Kepada awak media usai pengukuhan, I Putu Winastra mengungkapkan, alasan pemerintah Kazakhstan membuka kantor perwakilan di Bali untuk menjembatani arus perjalanan wisata atau turis Kazahstan ke Bali. Termasuk kerjasama dalam berbagai bidang. Khususunya pariwisata dan budaya.

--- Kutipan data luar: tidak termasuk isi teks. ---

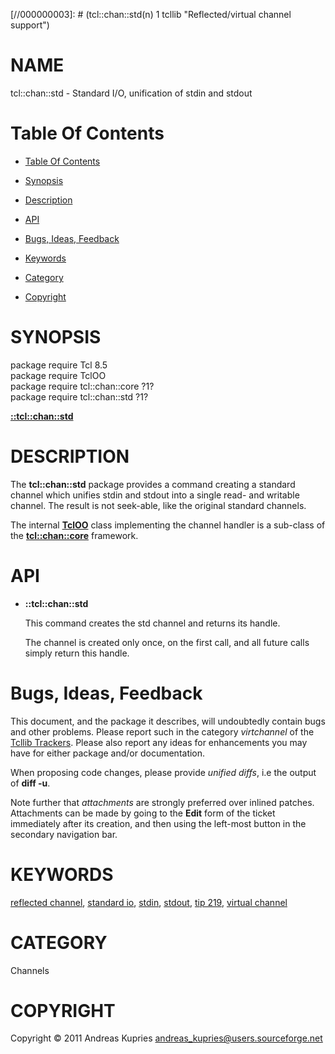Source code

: 
[//000000001]: # (tcl::chan::std - Reflected/virtual channel support)
[//000000002]: # (Generated from file 'std.man' by tcllib/doctools with format 'markdown')
[//000000003]: # (tcl::chan::std(n) 1 tcllib "Reflected/virtual channel support")

# NAME

tcl::chan::std - Standard I/O, unification of stdin and stdout

# <a name='toc'></a>Table Of Contents

  -  [Table Of Contents](#toc)

  -  [Synopsis](#synopsis)

  -  [Description](#section1)

  -  [API](#section2)

  -  [Bugs, Ideas, Feedback](#section3)

  -  [Keywords](#keywords)

  -  [Category](#category)

  -  [Copyright](#copyright)

# <a name='synopsis'></a>SYNOPSIS

package require Tcl 8.5  
package require TclOO  
package require tcl::chan::core ?1?  
package require tcl::chan::std ?1?  

[__::tcl::chan::std__](#1)  

# <a name='description'></a>DESCRIPTION

The __tcl::chan::std__ package provides a command creating a standard channel
which unifies stdin and stdout into a single read- and writable channel. The
result is not seek-able, like the original standard channels.

The internal __[TclOO](../../../../index.md#tcloo)__ class implementing the
channel handler is a sub-class of the
__[tcl::chan::core](../virtchannel_core/core.md)__ framework.

# <a name='section2'></a>API

  - <a name='1'></a>__::tcl::chan::std__

    This command creates the std channel and returns its handle.

    The channel is created only once, on the first call, and all future calls
    simply return this handle.

# <a name='section3'></a>Bugs, Ideas, Feedback

This document, and the package it describes, will undoubtedly contain bugs and
other problems. Please report such in the category *virtchannel* of the [Tcllib
Trackers](http://core.tcl.tk/tcllib/reportlist). Please also report any ideas
for enhancements you may have for either package and/or documentation.

When proposing code changes, please provide *unified diffs*, i.e the output of
__diff -u__.

Note further that *attachments* are strongly preferred over inlined patches.
Attachments can be made by going to the __Edit__ form of the ticket immediately
after its creation, and then using the left-most button in the secondary
navigation bar.

# <a name='keywords'></a>KEYWORDS

[reflected channel](../../../../index.md#reflected_channel), [standard
io](../../../../index.md#standard_io), [stdin](../../../../index.md#stdin),
[stdout](../../../../index.md#stdout), [tip 219](../../../../index.md#tip_219),
[virtual channel](../../../../index.md#virtual_channel)

# <a name='category'></a>CATEGORY

Channels

# <a name='copyright'></a>COPYRIGHT

Copyright &copy; 2011 Andreas Kupries <andreas_kupries@users.sourceforge.net>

“Kita tahu Bali ini sebagai destinasi wisata primadona internasional, nah animo warga negara Kazakhstan untuk berkunjung ke Bali juga tinggi, inilah mengapa kantor perwakilannya di Bali ini dibuka,” ungkap Winastra.
Selain itu kata Winastra, keberadaan WNA Kazakhstan di Bali juga mendapatkan atensi baik dalam hal urusan administrasi atau pun masalah lainnya.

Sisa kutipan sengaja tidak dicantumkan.